- **TASK ITEM**: Whenever a line contains "caption", include it in the count; reply with the number of such lines in the data and nothing else.

- **DATA FOR THIS EXERCISE**:
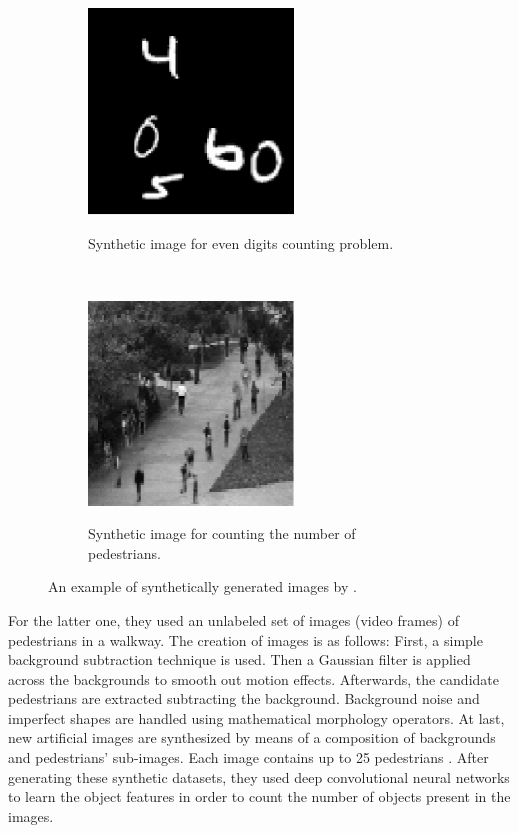 \begin{figure}[h!]
    \centering
    \begin{subfigure}[t]{0.5\textwidth}
        \centering
        {\includegraphics[width=0.6\textwidth]{images/digdigdig}}
        \caption{Synthetic image for even digits counting problem.}
    \end{subfigure}%
    ~ 
    \begin{subfigure}[t]{0.5\textwidth}
        \centering
        {\includegraphics[width=0.6\textwidth]{images/pedpedped}}
        \caption{Synthetic image for counting the number of pedestrians.}
    \end{subfigure}
    \caption{An example of synthetically generated images by \citet*{segui2015learning}.}
    \label{digped}
\end{figure}

For the latter one, they used an unlabeled set of images (video frames) of pedestrians in a walkway. The creation of images is as follows: First, a simple background subtraction technique is used. Then a Gaussian filter is applied across the backgrounds to smooth out motion effects. Afterwards, the candidate pedestrians are extracted subtracting the background. Background noise and imperfect shapes are handled using mathematical morphology operators. At last, new artificial images are synthesized by means of a composition of backgrounds and pedestrians' sub-images. Each image contains up to 25 pedestrians \cite{segui2015learning}. After generating these synthetic datasets, they used deep convolutional neural networks to learn the object features in order to count the number of objects present in the images.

- **YOUR SOLUTION**: 3